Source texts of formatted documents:

Start of Block

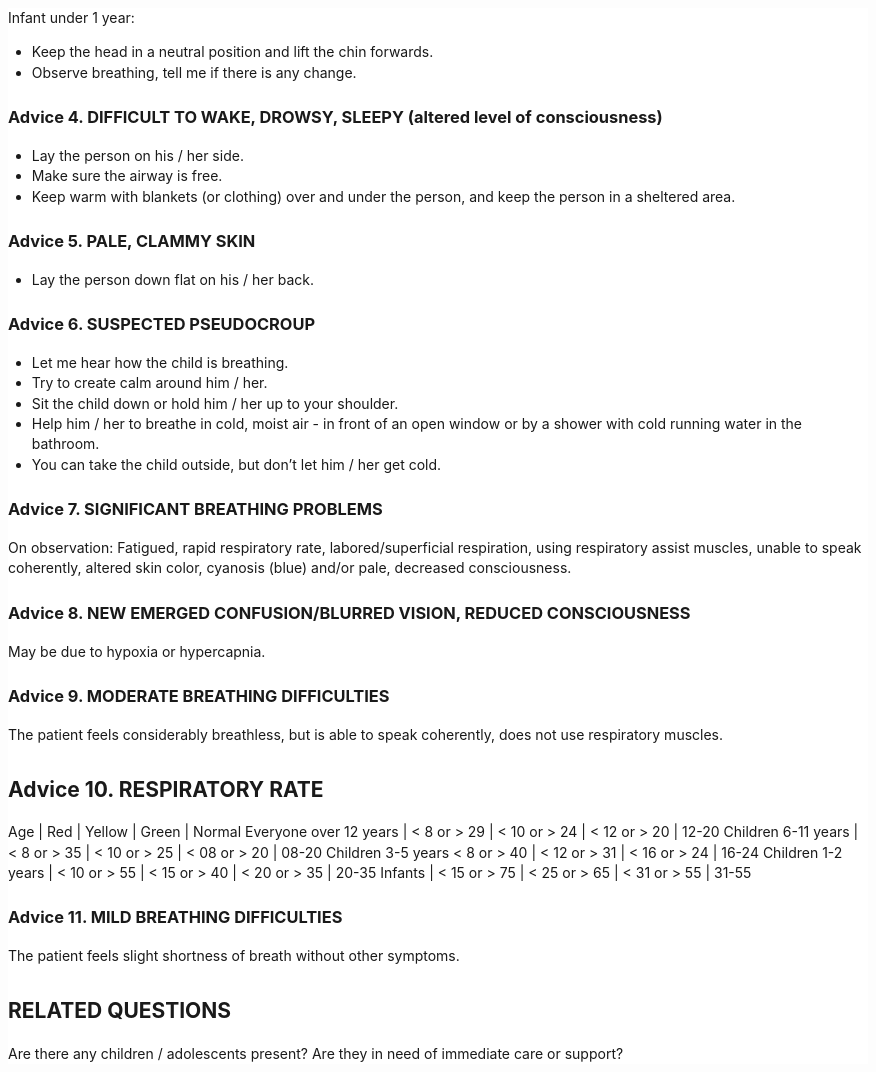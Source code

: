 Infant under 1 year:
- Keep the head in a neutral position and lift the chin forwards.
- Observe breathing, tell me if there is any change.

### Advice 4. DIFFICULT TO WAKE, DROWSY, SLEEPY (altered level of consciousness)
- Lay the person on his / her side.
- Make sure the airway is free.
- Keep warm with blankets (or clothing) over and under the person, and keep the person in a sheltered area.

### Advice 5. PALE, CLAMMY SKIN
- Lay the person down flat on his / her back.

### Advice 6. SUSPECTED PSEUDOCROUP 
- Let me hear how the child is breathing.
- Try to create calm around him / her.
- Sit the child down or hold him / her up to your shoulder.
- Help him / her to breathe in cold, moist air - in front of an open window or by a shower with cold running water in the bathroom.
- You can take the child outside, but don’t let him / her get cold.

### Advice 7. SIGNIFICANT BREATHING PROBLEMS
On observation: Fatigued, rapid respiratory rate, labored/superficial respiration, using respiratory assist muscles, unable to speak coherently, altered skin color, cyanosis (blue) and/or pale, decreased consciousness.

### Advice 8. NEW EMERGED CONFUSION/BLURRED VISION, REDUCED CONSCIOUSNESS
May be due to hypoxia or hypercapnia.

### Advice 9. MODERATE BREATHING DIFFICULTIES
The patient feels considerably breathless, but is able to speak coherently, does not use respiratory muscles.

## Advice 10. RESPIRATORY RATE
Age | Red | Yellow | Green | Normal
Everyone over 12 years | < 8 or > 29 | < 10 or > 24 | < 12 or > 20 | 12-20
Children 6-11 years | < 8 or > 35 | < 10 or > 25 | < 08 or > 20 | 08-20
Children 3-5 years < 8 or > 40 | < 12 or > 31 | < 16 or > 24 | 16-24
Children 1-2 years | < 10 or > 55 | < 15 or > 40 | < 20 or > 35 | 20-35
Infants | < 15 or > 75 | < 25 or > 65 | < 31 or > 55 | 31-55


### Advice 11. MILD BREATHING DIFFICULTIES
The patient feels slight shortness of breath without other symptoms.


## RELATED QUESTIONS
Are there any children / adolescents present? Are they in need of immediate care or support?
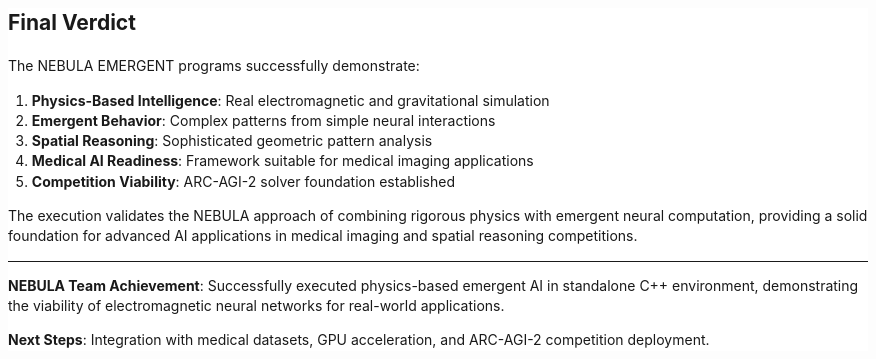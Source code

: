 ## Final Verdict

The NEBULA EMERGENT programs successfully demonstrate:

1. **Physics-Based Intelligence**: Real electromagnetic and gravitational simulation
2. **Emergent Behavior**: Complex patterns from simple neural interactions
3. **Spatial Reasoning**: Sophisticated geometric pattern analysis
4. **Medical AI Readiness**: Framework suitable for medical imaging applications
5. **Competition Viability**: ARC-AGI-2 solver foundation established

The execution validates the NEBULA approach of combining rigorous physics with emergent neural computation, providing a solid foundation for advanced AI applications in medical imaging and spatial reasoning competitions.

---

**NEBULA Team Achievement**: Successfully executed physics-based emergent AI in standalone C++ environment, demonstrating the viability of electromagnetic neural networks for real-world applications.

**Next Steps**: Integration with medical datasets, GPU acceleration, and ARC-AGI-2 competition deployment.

End of Block
Start of Block

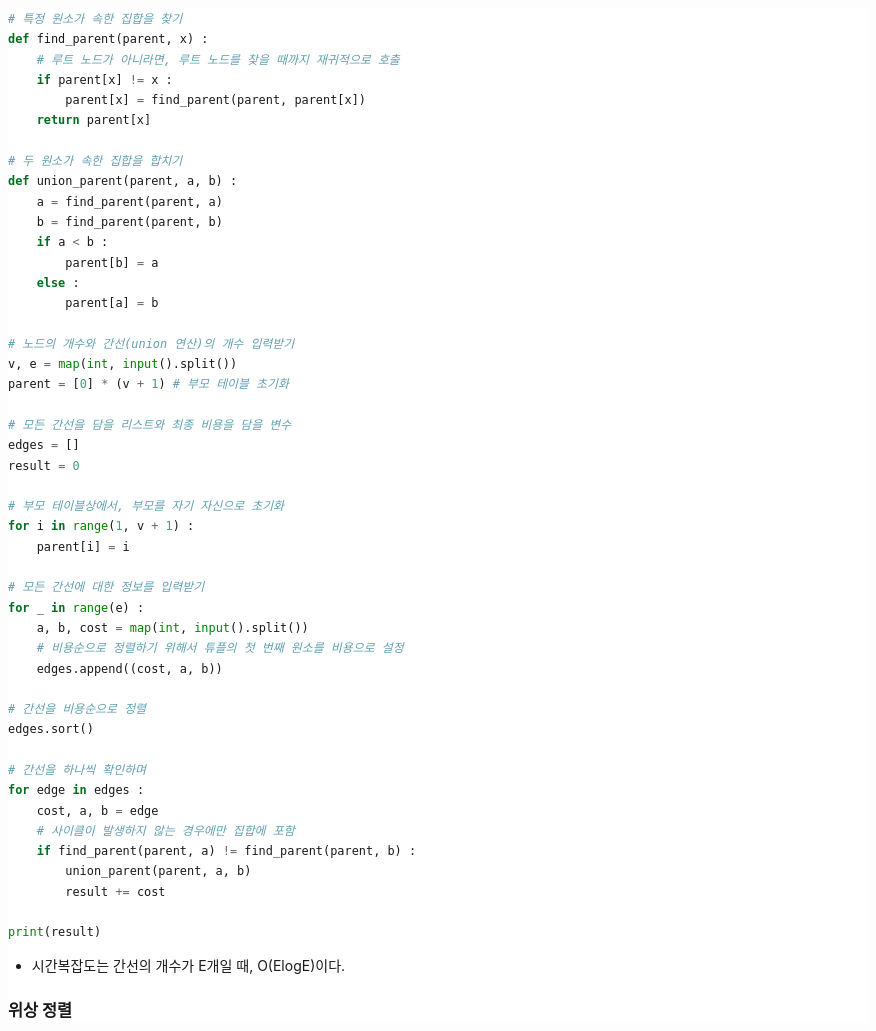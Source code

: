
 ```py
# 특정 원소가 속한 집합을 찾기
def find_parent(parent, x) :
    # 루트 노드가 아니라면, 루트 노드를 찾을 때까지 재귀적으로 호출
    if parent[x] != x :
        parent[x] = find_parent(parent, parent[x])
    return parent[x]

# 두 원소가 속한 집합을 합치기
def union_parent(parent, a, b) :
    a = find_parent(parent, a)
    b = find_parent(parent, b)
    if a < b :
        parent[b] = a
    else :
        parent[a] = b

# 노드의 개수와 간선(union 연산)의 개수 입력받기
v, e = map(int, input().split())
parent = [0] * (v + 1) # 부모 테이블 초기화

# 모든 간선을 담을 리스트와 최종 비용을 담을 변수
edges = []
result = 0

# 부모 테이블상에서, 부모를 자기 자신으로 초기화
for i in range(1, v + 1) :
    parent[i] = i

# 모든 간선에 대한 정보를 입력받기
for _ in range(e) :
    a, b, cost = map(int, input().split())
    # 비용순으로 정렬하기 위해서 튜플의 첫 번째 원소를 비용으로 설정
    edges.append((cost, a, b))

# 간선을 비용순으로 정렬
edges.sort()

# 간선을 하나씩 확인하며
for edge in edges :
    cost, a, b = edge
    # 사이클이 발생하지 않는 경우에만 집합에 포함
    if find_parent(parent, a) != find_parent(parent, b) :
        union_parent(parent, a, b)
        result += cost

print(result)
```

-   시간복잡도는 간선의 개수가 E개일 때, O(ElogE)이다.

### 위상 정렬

End of Block
Start of Block

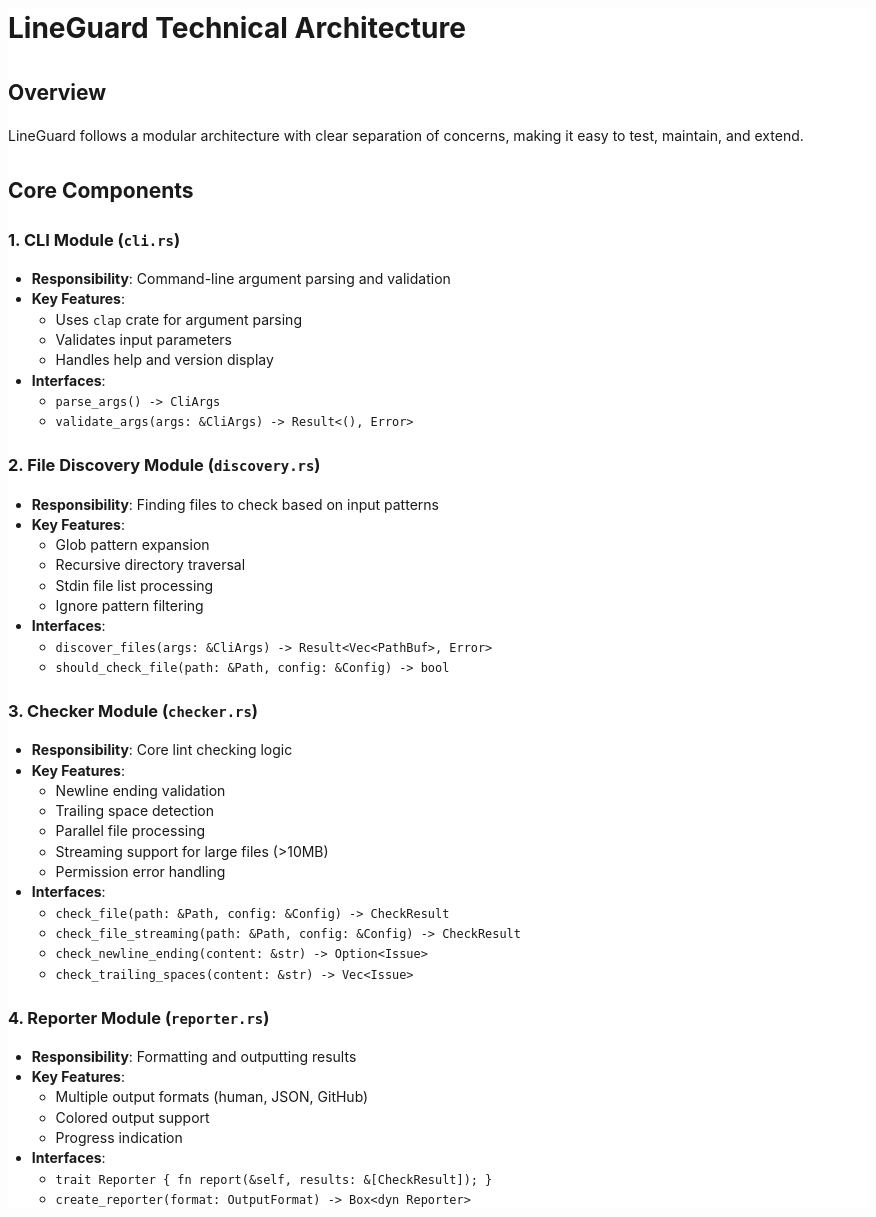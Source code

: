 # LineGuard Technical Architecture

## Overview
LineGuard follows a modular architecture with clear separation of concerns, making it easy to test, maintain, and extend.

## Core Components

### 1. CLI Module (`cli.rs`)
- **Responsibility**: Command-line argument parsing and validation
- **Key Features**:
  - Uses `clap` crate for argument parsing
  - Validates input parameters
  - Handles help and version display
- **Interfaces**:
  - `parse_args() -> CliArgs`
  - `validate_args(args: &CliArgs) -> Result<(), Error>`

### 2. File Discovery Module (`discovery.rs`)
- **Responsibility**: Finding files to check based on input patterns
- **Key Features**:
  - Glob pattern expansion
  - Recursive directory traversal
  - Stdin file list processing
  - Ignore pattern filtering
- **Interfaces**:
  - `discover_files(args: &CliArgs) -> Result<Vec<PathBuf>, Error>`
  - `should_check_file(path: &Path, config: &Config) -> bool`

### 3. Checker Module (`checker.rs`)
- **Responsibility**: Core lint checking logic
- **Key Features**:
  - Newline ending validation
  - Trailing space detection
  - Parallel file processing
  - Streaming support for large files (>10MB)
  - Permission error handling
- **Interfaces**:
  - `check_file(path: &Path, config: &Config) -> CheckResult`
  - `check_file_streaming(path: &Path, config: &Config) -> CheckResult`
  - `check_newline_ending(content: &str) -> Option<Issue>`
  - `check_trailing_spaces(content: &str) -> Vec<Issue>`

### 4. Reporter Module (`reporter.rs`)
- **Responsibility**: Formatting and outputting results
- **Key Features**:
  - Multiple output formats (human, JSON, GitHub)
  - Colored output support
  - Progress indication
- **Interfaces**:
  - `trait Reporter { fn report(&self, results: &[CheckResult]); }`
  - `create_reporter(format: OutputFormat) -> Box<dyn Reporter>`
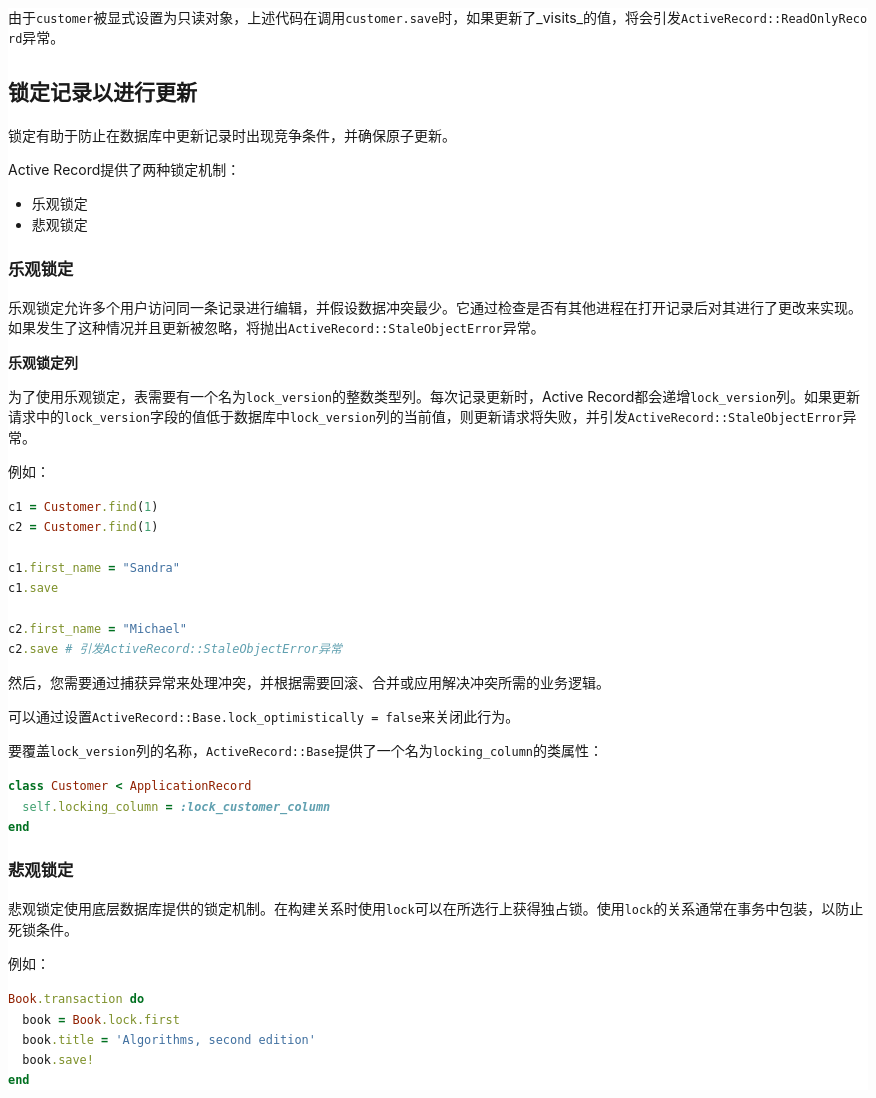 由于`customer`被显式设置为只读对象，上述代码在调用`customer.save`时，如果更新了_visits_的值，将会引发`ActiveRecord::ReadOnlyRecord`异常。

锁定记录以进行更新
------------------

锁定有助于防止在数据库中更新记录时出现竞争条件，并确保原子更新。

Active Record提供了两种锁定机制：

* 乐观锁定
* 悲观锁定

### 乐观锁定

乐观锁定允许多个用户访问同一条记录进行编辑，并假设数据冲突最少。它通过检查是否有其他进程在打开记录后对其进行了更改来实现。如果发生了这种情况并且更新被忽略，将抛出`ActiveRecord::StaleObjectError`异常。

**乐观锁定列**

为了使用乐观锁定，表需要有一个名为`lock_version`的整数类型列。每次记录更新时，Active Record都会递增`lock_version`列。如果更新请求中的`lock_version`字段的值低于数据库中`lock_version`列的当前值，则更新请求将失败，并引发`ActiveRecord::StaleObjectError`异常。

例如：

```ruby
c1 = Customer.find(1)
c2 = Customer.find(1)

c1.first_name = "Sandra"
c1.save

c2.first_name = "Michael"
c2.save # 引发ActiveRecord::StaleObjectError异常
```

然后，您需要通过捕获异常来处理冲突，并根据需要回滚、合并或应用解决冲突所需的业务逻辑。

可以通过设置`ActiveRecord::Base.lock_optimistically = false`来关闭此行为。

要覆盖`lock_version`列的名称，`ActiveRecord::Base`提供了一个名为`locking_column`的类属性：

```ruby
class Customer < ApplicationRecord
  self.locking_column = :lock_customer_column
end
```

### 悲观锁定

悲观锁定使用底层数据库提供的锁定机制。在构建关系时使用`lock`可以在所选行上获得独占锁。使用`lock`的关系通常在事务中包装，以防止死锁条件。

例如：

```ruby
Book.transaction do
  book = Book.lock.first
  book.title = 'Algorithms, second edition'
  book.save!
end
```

End of Block

● **ACTIVITY**
The stretch to restate runs from the line above containing "Children 6-11 years" through the line containing "ARC-AGI-2 competition deployment.". Copy it word for word, ends included, without pictures.

● **WRITTEN SOLUTION**
Children 6-11 years | < 8 or > 35 | < 10 or > 25 | < 08 or > 20 | 08-20
Children 3-5 years < 8 or > 40 | < 12 or > 31 | < 16 or > 24 | 16-24
Children 1-2 years | < 10 or > 55 | < 15 or > 40 | < 20 or > 35 | 20-35
Infants | < 15 or > 75 | < 25 or > 65 | < 31 or > 55 | 31-55


### Advice 11. MILD BREATHING DIFFICULTIES
The patient feels slight shortness of breath without other symptoms.


## RELATED QUESTIONS
Are there any children / adolescents present? Are they in need of immediate care or support?
Source code

: ## Final Verdict

The NEBULA EMERGENT programs successfully demonstrate:

1. **Physics-Based Intelligence**: Real electromagnetic and gravitational simulation
2. **Emergent Behavior**: Complex patterns from simple neural interactions
3. **Spatial Reasoning**: Sophisticated geometric pattern analysis
4. **Medical AI Readiness**: Framework suitable for medical imaging applications
5. **Competition Viability**: ARC-AGI-2 solver foundation established

The execution validates the NEBULA approach of combining rigorous physics with emergent neural computation, providing a solid foundation for advanced AI applications in medical imaging and spatial reasoning competitions.

---

**NEBULA Team Achievement**: Successfully executed physics-based emergent AI in standalone C++ environment, demonstrating the viability of electromagnetic neural networks for real-world applications.

**Next Steps**: Integration with medical datasets, GPU acceleration, and ARC-AGI-2 competition deployment.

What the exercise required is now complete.